There are two sides of expectations — what we expect from others and what we expect from ourselves. And how we manage those expectations is critical to how we view our experiences and pursue our goals. Another important factor in managing expectations is knowledge. Whenever possible, do research and write down what you hear and refer back to it, because in many situations, we only listen selectively. With on-going written feedback, managing expectations becomes easier for both sides.
When we don’t hit our expectations, our brain often sends out a message of danger or threat. Some studies suggest that the cliché “hope for the best but expect the worst” has a lot of truth. But not always. The takeaway message, is to be adaptive. Understanding what is in your control and what is not is crucial in managing expectations and success. As a recruiter, you may know it is tough to find a certain types of talent for your clients and the process can sometimes feel impossible. You can have unreasonable expectations at two extremes: an expectation of finding a star candidate quickly or an assumption that you will never find the person for the job order no matter how hard you work. The better way to work with expectations is to do what you can to produce the best outcome and adjust expectations as you go along. For example, ask for a retainer up front so your time is covered financially and then give the project a set period of time before deciding how to move forward or if you need another financial investment from the client.
There are some people who believe we should set low expectations for ourselves and others to be pleasantly surprized and others who claim setting high expectations is best to help with personal growth. There is no template for managing expectations. It seems as if it is best to have low expectations of things out of our control, realistic expectations of things we can control to some degree and high expectations of ourselves. The key is having flexibility in our expectations and being willing to change track without self-blame that has been shown to increase well-being.
The lack of clearly understood expectation is the source of much conflict in relationships, the cause of most conflicts, and the beginning of poor organizational performance.
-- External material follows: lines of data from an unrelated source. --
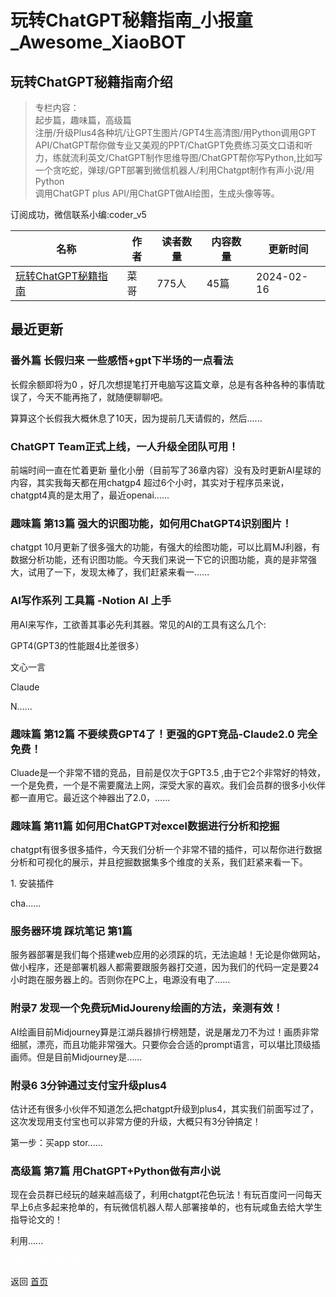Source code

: # 玩转ChatGPT秘籍指南_小报童_Awesome_XiaoBOT

## 玩转ChatGPT秘籍指南介绍
> 专栏内容：    
起步篇，趣味篇，高级篇    
注册/升级Plus4各种坑/让GPT生图片/GPT4生高清图/用Python调用GPT  
API/ChatGPT帮你做专业又美观的PPT/ChatGPT免费练习英文口语和听力，练就流利英文/ChatGPT制作思维导图/ChatGPT帮你写Python,比如写一个贪吃蛇，弹球/GPT部署到微信机器人/利用Chatgpt制作有声小说/用Python  
调用ChatGPT plus API/用ChatGPT做AI绘图，生成头像等等。    
    
订阅成功，微信联系小编:coder_v5  
  


|名称|作者|读者数量|内容数量|更新时间|
|---|---|---|---|---|
|[玩转ChatGPT秘籍指南](https://xiaobot.net/p/chatgpt_v5?refer=0b133df9-27dc-423b-8101-639049001c13)|菜哥|775人|45篇|2024-02-16|

## 最近更新
### 番外篇 长假归来 一些感悟+gpt下半场的一点看法

长假余额即将为0 ，好几次想提笔打开电脑写这篇文章，总是有各种各种的事情耽误了，今天不能再拖了，就随便聊聊吧。

算算这个长假我大概休息了10天，因为提前几天请假的，然后......

### ChatGPT Team正式上线，一人升级全团队可用！

前端时间一直在忙着更新 量化小册（目前写了36章内容）没有及时更新AI星球的内容，其实我每天都在用chatgp4
超过6个小时，其实对于程序员来说，chatgpt4真的是太用了，最近openai......

### 趣味篇 第13篇 强大的识图功能，如何用ChatGPT4识别图片！

chatgpt
10月更新了很多强大的功能，有强大的绘图功能，可以比肩MJ利器，有数据分析功能，还有识图功能。今天我们来说一下它的识图功能，真的是非常强大，试用了一下，发现太棒了，我们赶紧来看一......

### AI写作系列 工具篇 -Notion AI 上手

用AI来写作，工欲善其事必先利其器。常见的AI的工具有这么几个:

GPT4(GPT3的性能跟4比差很多）

文心一言

Claude

N......

### 趣味篇 第12篇 不要续费GPT4了！更强的GPT竞品-Claude2.0 完全免费！

Cluade是一个非常不错的竞品，目前是仅次于GPT3.5
,由于它2个非常好的特效，一个是免费，一个是不需要魔法上网，深受大家的喜欢。我们会员群的很多小伙伴都一直用它。最近这个神器出了2.0，......

### 趣味篇 第11篇 如何用ChatGPT对excel数据进行分析和挖掘

chatgpt有很多很多插件，今天我们分析一个非常不错的插件，可以帮你进行数据分析和可视化的展示，并且挖掘数据集多个维度的关系，我们赶紧来看一下。

1\. 安装插件

cha......

### 服务器环境 踩坑笔记 第1篇

服务器部署是我们每个搭建web应用的必须踩的坑，无法逾越！无论是你做网站，做小程序，还是部署机器人都需要跟服务器打交道，因为我们的代码一定是要24小时跑在服务器上的。否则你在PC上，电源没有电了......

### 附录7 发现一个免费玩MidJoureny绘画的方法，亲测有效！

AI绘画目前Midjourney算是江湖兵器排行榜翘楚，说是屠龙刀不为过！画质非常细腻，漂亮，而且功能非常强大。只要你会合适的prompt语言，可以堪比顶级插画师。但是目前Midjourney是......

### 附录6 3分钟通过支付宝升级plus4

估计还有很多小伙伴不知道怎么把chatgpt升级到plus4，其实我们前面写过了，这次发现用支付宝也可以非常方便的升级，大概只有3分钟搞定！

第一步：买app stor......

### 高级篇 第7篇 用ChatGPT+Python做有声小说

现在会员群已经玩的越来越高级了，利用chatgpt花色玩法！有玩百度问一问每天早上6点多起来抢单的，有玩微信机器人帮人部署接单的，也有玩咸鱼去给大学生指导论文的！

利用......


<a href="https://github.com/Reno9527/awesome-xiaobot" style="color: white; text-decoration: none;">awesome-xiaobot</a>

返回 [首页](../README.md)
As leaders, we must strive to build clear expectations throughout our organizations, and it must start with us. Below are 8 truths and tips to help set clear expectations for yourself, your clients, candidates and your team for more success:
Be clear as to what your desired outcomes are for all involved. It is pretty difficult to build mutually clear expectations with others if you don’t know exactly what they are yourself. If you can’t clearly articulate them verbally or on paper, you aren’t ready for this conversation yet.
Know where you need expectations. Think about where there is uncertainty, vague boundaries, unclear performance expectations or deliverables and target them first. Create a checklist – do you have expectations in each of key area for your recruitment practice, and are they clear to you?
Understand why. Having clear expectations is good, giving others the vision and value proposition will make them clearer and easier to follow. This is about justification to others. It is about helping people understand the bigger picture and commit more easily.
Meet and discuss. Once you have the first three steps completed, sit down with the other person to discuss your expectations.
Make it mutual. As a leader you have expectations of others that they need to know (and not have to guess) so they can succeed. They have expectations of you that you need to know as well. The conversation about expectations needs to be a true conversation – so that both of you understand each other’s expectations and so that you can more towards agreement.
Write them down. We aren’t talking a legal document here, but we all know that things written down allow for greater clarity, and without things being written down we must rely on memory. If you want clearly defined, mutually understood expectations, they must be written down.
Get agreement and commitment. Once you have them written, both parties need to read them to make sure they are understood and agreed to. Then both parties must commit to each other that they agree with them, and will live with them in the future.
And, perhaps the most important thing about expectations is that we should always expect the unexpected.
“Let us be about setting high standards for life, love, creativity, and wisdom. If our expectations in these areas are low, we are not likely to experience wellness. Setting high standards makes every day and every decade worth looking forward to.”
“The greater danger for most of us lies not in setting our aim too high and falling short; but in setting our aim too low, and achieving our mark.”